(Items from a dataset)
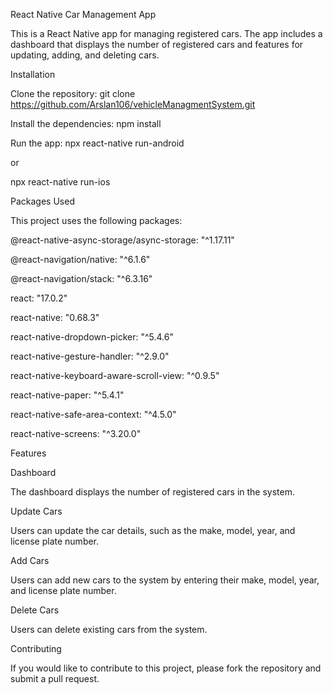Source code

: React Native Car Management App

This is a React Native app for managing registered cars. The app includes a dashboard that displays the number of registered cars and features for updating, adding, and deleting cars.

Installation

Clone the repository:
git clone https://github.com/Arslan106/vehicleManagmentSystem.git

Install the dependencies:
npm install

Run the app:
npx react-native run-android

or

npx react-native run-ios

Packages Used

This project uses the following packages:

@react-native-async-storage/async-storage: "^1.17.11"

@react-navigation/native: "^6.1.6"

@react-navigation/stack: "^6.3.16"

react: "17.0.2"

react-native: "0.68.3"

react-native-dropdown-picker: "^5.4.6"

react-native-gesture-handler: "^2.9.0"

react-native-keyboard-aware-scroll-view: "^0.9.5"

react-native-paper: "^5.4.1"

react-native-safe-area-context: "^4.5.0"

react-native-screens: "^3.20.0"

Features

Dashboard

The dashboard displays the number of registered cars in the system.

Update Cars

Users can update the car details, such as the make, model, year, and license plate number.

Add Cars

Users can add new cars to the system by entering their make, model, year, and license plate number.

Delete Cars

Users can delete existing cars from the system.

Contributing

If you would like to contribute to this project, please fork the repository and submit a pull request.






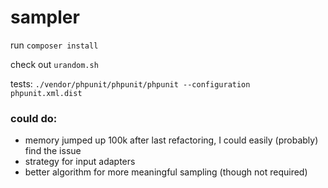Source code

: # sampler

run `composer install`

check out `urandom.sh`

tests: `./vendor/phpunit/phpunit/phpunit --configuration phpunit.xml.dist`

### could do:

* memory jumped up 100k after last refactoring, I could easily (probably) find the issue
* strategy for input adapters
* better algorithm for more meaningful sampling (though not required)
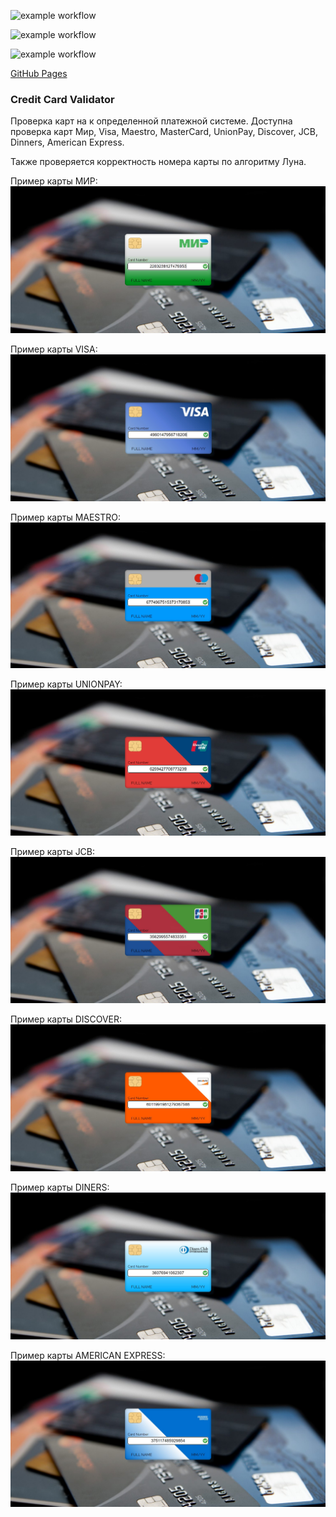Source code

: ![example workflow](https://github.com/lekseff/AHJ_4_1/actions/workflows/ci_test.yml/badge.svg)

![example workflow](https://github.com/lekseff/AHJ_4_1/actions/workflows/e2e.yml/badge.svg)

![example workflow](https://github.com/lekseff/AHJ_4_1/actions/workflows/deploy.yml/badge.svg)

[GitHub Pages](https://lekseff.github.io/AHJ_4_1/)



### Credit Card Validator

Проверка карт на к определенной платежной системе. Доступна проверка карт Мир, Visa, Maestro, MasterCard, UnionPay, Discover, JCB, Dinners, American Express.

Также проверяется корректность номера карты по алгоритму Луна.

Пример карты МИР:
![](./pic/mir.jpg)

Пример карты VISA:
![](./pic/visa.jpg)

Пример карты MAESTRO:
![](./pic/maestro.jpg)

Пример карты UNIONPAY:
![](./pic/unionpay.jpg)

Пример карты JCB:
![](./pic/jcb.jpg)

Пример карты DISCOVER:
![](./pic/discover.jpg)

Пример карты DINERS:
![](./pic/diners.jpg)

Пример карты AMERICAN EXPRESS:
![](./pic/amexp.jpg)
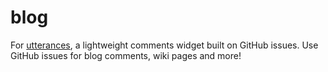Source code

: # blog

For [utterances](https://utteranc.es/), a lightweight comments widget built on GitHub issues. Use GitHub issues for blog comments, wiki pages and more!
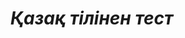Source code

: # *Қазақ тілінен тест*
<html>
 <head>
  <meta charset="utf-8">
  <title>Кнопка</title>
  <script>
   function Bastau(){
    <p><a href="http://htmlbook.ru" target="_blank">Ссылка 
  открывает новое окно на сайт www.htmlbook.ru</a></p> 
   }
 </head>
 <body> 
  <form>
   <p><input type="button" value=" Бастау " onclick "Bastau() "></p>
  </form>
 </body>
</html>
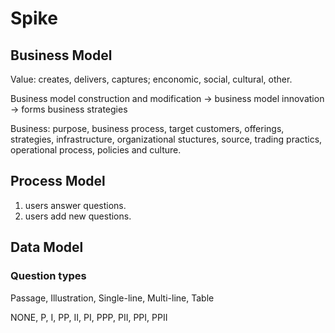 # Spike

## Business Model

Value: creates, delivers, captures; enconomic, social, cultural, other.

Business model construction and modification -> business model innovation -> forms business strategies

Business: purpose, business process, target customers, offerings, strategies, infrastructure, organizational stuctures, source, trading practics, operational process, policies and culture.

## Process Model

1. users answer questions.
2. users add new questions.

## Data Model

### Question types

Passage, Illustration, Single-line, Multi-line, Table

NONE, P, I, PP, II, PI, PPP, PII, PPI, PPII
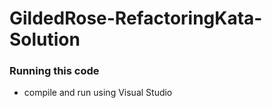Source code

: # GildedRose-RefactoringKata-Solution

### Running this code
- compile and run using Visual Studio 
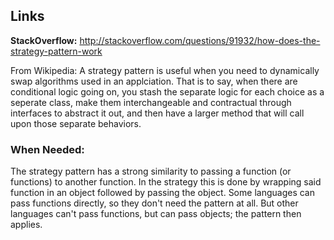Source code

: ## Links
**StackOverflow:** http://stackoverflow.com/questions/91932/how-does-the-strategy-pattern-work


From Wikipedia:
A strategy pattern is useful when you need to dynamically swap algorithms used in an applciation. That is to say, when there are conditional logic going on, you stash the separate logic for each choice as a seperate class, make them interchangeable and contractual through interfaces to abstract it out, and then have a larger method that will call upon those separate behaviors.

### When Needed:
The strategy pattern has a strong similarity to passing a function (or functions) to another function. In the strategy this is done by wrapping said function in an object followed by passing the object. Some languages can pass functions directly, so they don't need the pattern at all. But other languages can't pass functions, but can pass objects; the pattern then applies.

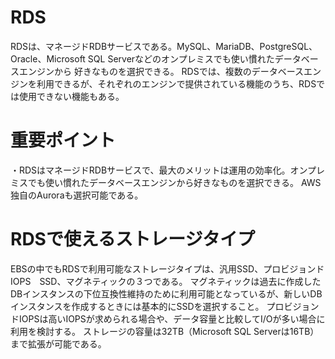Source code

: # RDS
RDSは、マネージドRDBサービスである。MySQL、MariaDB、PostgreSQL、Oracle、Microsoft SQL Serverなどのオンプレミスでも使い慣れたデータベースエンジンから
好きなものを選択できる。
RDSでは、複数のデータベースエンジンを利用できるが、それぞれのエンジンで提供されている機能のうち、RDSでは使用できない機能もある。

# 重要ポイント
・RDSはマネージドRDBサービスで、最大のメリットは運用の効率化。オンプレミスでも使い慣れたデータベースエンジンから好きなものを選択できる。
AWS独自のAuroraも選択可能である。

# RDSで使えるストレージタイプ
EBSの中でもRDSで利用可能なストレージタイプは、汎用SSD、プロビジョンドIOPS　SSD、マグネティックの３つである。
マグネティックは過去に作成したDBインスタンスの下位互換性維持のために利用可能となっているが、新しいDBインスタンスを作成するときには基本的にSSDを選択すること。
プロビジョンドIOPSは高いIOPSが求められる場合や、データ容量と比較してI/Oが多い場合に利用を検討する。
ストレージの容量は32TB（Microsoft SQL Serverは16TB）まで拡張が可能である。
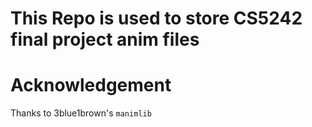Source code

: # This Repo is used to store CS5242 final project anim files


# Acknowledgement

Thanks to 3blue1brown's `manimlib`
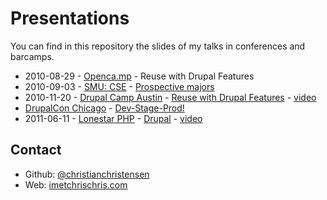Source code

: Presentations
=============

You can find in this repository the slides of my talks in conferences and barcamps.

*  2010-08-29 - [Openca.mp](http://openca.mp/speakers/chris-christensen/) - Reuse with Drupal Features
*  2010-09-03 - [SMU: CSE](http://lyle.smu.edu/cse) - [Prospective majors](http://imetchrischris.com/Presentations/20100903-smucse-prospective/undecided_majors_CSE_desc.pdf)
*  2010-11-20 - [Drupal Camp Austin](http://2010.drupalcampaustin.org/sessions/reuse-drupal-features) - [Reuse with Drupal Features](http://imetchrischris.com/Presentations/20101120-drupalcampaustin-features/Features.pdf) - [video](http://vimeo.com/17960022)
*  [DrupalCon Chicago](http://chicago2011.drupal.org) - [Dev-Stage-Prod!](http://chicago2011.drupal.org/conference/bof/dev-stage-prod)
*  2011-06-11 - [Lonestar PHP](http://lonestarphp.com/#chris-christensen) - [Drupal](http://imetchrischris.com/Presentations/20110611-lonestarphp-drupal/pdf/20110611-lonestarphp-drupal.pdf) - [video](http://vimeo.com/25050906)


Contact
-------

* Github: [@christianchristensen](https://github.com/christianchristensen)
* Web: [imetchrischris.com](http://imetchrischris.com/)

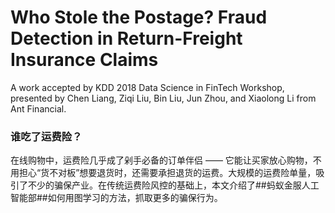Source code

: # Who Stole the Postage? Fraud Detection in Return-Freight Insurance Claims

A work accepted by KDD 2018 Data Science in FinTech Workshop, presented by Chen Liang, Ziqi Liu, Bin Liu, Jun Zhou, and Xiaolong Li from Ant Financial.

### 谁吃了运费险？
在线购物中，运费险几乎成了剁手必备的订单伴侣 —— 它能让买家放心购物，不用担心“货不对板”想要退货时，还需要承担退货的运费。大规模的运费险单量，吸引了不少的骗保产业。在传统运费险风控的基础上，本文介绍了##蚂蚁金服人工智能部##如何用图学习的方法，抓取更多的骗保行为。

● **Task directions**:
All of the entries above should be copied exactly, with the images left out.

● **Response area**:
Source code

: React Native Car Management App

This is a React Native app for managing registered cars. The app includes a dashboard that displays the number of registered cars and features for updating, adding, and deleting cars.

Installation

Clone the repository:
git clone https://github.com/Arslan106/vehicleManagmentSystem.git

Install the dependencies:
npm install

Run the app:
npx react-native run-android

or

npx react-native run-ios

Packages Used

This project uses the following packages:

@react-native-async-storage/async-storage: "^1.17.11"

@react-navigation/native: "^6.1.6"

@react-navigation/stack: "^6.3.16"

react: "17.0.2"

react-native: "0.68.3"

react-native-dropdown-picker: "^5.4.6"

react-native-gesture-handler: "^2.9.0"

react-native-keyboard-aware-scroll-view: "^0.9.5"

react-native-paper: "^5.4.1"

react-native-safe-area-context: "^4.5.0"

react-native-screens: "^3.20.0"

Features

Dashboard

The dashboard displays the number of registered cars in the system.

Update Cars

Users can update the car details, such as the make, model, year, and license plate number.

Add Cars

Users can add new cars to the system by entering their make, model, year, and license plate number.

Delete Cars

Users can delete existing cars from the system.

Contributing

If you would like to contribute to this project, please fork the repository and submit a pull request.






Source code

: # sampler

run `composer install`

check out `urandom.sh`

tests: `./vendor/phpunit/phpunit/phpunit --configuration phpunit.xml.dist`

### could do:

* memory jumped up 100k after last refactoring, I could easily (probably) find the issue
* strategy for input adapters
* better algorithm for more meaningful sampling (though not required)
Source code

: ![example workflow](https://github.com/lekseff/AHJ_4_1/actions/workflows/ci_test.yml/badge.svg)

![example workflow](https://github.com/lekseff/AHJ_4_1/actions/workflows/e2e.yml/badge.svg)

![example workflow](https://github.com/lekseff/AHJ_4_1/actions/workflows/deploy.yml/badge.svg)

[GitHub Pages](https://lekseff.github.io/AHJ_4_1/)



### Credit Card Validator

Проверка карт на к определенной платежной системе. Доступна проверка карт Мир, Visa, Maestro, MasterCard, UnionPay, Discover, JCB, Dinners, American Express.

Также проверяется корректность номера карты по алгоритму Луна.

Пример карты МИР:
![](./pic/mir.jpg)

Пример карты VISA:
![](./pic/visa.jpg)

Пример карты MAESTRO:
![](./pic/maestro.jpg)

Пример карты UNIONPAY:
![](./pic/unionpay.jpg)

Пример карты JCB:
![](./pic/jcb.jpg)

Пример карты DISCOVER:
![](./pic/discover.jpg)

Пример карты DINERS:
![](./pic/diners.jpg)

Пример карты AMERICAN EXPRESS:
![](./pic/amexp.jpg)
Source code

: # blog

For [utterances](https://utteranc.es/), a lightweight comments widget built on GitHub issues. Use GitHub issues for blog comments, wiki pages and more!
Source code

: # *Қазақ тілінен тест*
<html>
 <head>
  <meta charset="utf-8">
  <title>Кнопка</title>
  <script>
   function Bastau(){
    <p><a href="http://htmlbook.ru" target="_blank">Ссылка 
  открывает новое окно на сайт www.htmlbook.ru</a></p> 
   }
 </head>
 <body> 
  <form>
   <p><input type="button" value=" Бастау " onclick "Bastau() "></p>
  </form>
 </body>
</html>
 # Spike

## Business Model

Value: creates, delivers, captures; enconomic, social, cultural, other.

Business model construction and modification -> business model innovation -> forms business strategies

Business: purpose, business process, target customers, offerings, strategies, infrastructure, organizational stuctures, source, trading practics, operational process, policies and culture.

## Process Model

1. users answer questions.
2. users add new questions.

## Data Model

### Question types

Passage, Illustration, Single-line, Multi-line, Table

NONE, P, I, PP, II, PI, PPP, PII, PPI, PPII
Source code

: # GildedRose-RefactoringKata-Solution

### Running this code
- compile and run using Visual Studio 
Source code

: ## Links
**StackOverflow:** http://stackoverflow.com/questions/91932/how-does-the-strategy-pattern-work


From Wikipedia:
A strategy pattern is useful when you need to dynamically swap algorithms used in an applciation. That is to say, when there are conditional logic going on, you stash the separate logic for each choice as a seperate class, make them interchangeable and contractual through interfaces to abstract it out, and then have a larger method that will call upon those separate behaviors.

### When Needed:
The strategy pattern has a strong similarity to passing a function (or functions) to another function. In the strategy this is done by wrapping said function in an object followed by passing the object. Some languages can pass functions directly, so they don't need the pattern at all. But other languages can't pass functions, but can pass objects; the pattern then applies.

Source code

: # RDS
RDSは、マネージドRDBサービスである。MySQL、MariaDB、PostgreSQL、Oracle、Microsoft SQL Serverなどのオンプレミスでも使い慣れたデータベースエンジンから
好きなものを選択できる。
RDSでは、複数のデータベースエンジンを利用できるが、それぞれのエンジンで提供されている機能のうち、RDSでは使用できない機能もある。

# 重要ポイント
・RDSはマネージドRDBサービスで、最大のメリットは運用の効率化。オンプレミスでも使い慣れたデータベースエンジンから好きなものを選択できる。
AWS独自のAuroraも選択可能である。

# RDSで使えるストレージタイプ
EBSの中でもRDSで利用可能なストレージタイプは、汎用SSD、プロビジョンドIOPS　SSD、マグネティックの３つである。
マグネティックは過去に作成したDBインスタンスの下位互換性維持のために利用可能となっているが、新しいDBインスタンスを作成するときには基本的にSSDを選択すること。
プロビジョンドIOPSは高いIOPSが求められる場合や、データ容量と比較してI/Oが多い場合に利用を検討する。
ストレージの容量は32TB（Microsoft SQL Serverは16TB）まで拡張が可能である。
Source code

: # This Repo is used to store CS5242 final project anim files


# Acknowledgement

Thanks to 3blue1brown's `manimlib`
Source code

: Presentations
=============

You can find in this repository the slides of my talks in conferences and barcamps.

*  2010-08-29 - [Openca.mp](http://openca.mp/speakers/chris-christensen/) - Reuse with Drupal Features
*  2010-09-03 - [SMU: CSE](http://lyle.smu.edu/cse) - [Prospective majors](http://imetchrischris.com/Presentations/20100903-smucse-prospective/undecided_majors_CSE_desc.pdf)
*  2010-11-20 - [Drupal Camp Austin](http://2010.drupalcampaustin.org/sessions/reuse-drupal-features) - [Reuse with Drupal Features](http://imetchrischris.com/Presentations/20101120-drupalcampaustin-features/Features.pdf) - [video](http://vimeo.com/17960022)
*  [DrupalCon Chicago](http://chicago2011.drupal.org) - [Dev-Stage-Prod!](http://chicago2011.drupal.org/conference/bof/dev-stage-prod)
*  2011-06-11 - [Lonestar PHP](http://lonestarphp.com/#chris-christensen) - [Drupal](http://imetchrischris.com/Presentations/20110611-lonestarphp-drupal/pdf/20110611-lonestarphp-drupal.pdf) - [video](http://vimeo.com/25050906)


Contact
-------

* Github: [@christianchristensen](https://github.com/christianchristensen)
* Web: [imetchrischris.com](http://imetchrischris.com/)

Source code

: # Who Stole the Postage? Fraud Detection in Return-Freight Insurance Claims

A work accepted by KDD 2018 Data Science in FinTech Workshop, presented by Chen Liang, Ziqi Liu, Bin Liu, Jun Zhou, and Xiaolong Li from Ant Financial.

### 谁吃了运费险？
在线购物中，运费险几乎成了剁手必备的订单伴侣 —— 它能让买家放心购物，不用担心“货不对板”想要退货时，还需要承担退货的运费。大规模的运费险单量，吸引了不少的骗保产业。在传统运费险风控的基础上，本文介绍了##蚂蚁金服人工智能部##如何用图学习的方法，抓取更多的骗保行为。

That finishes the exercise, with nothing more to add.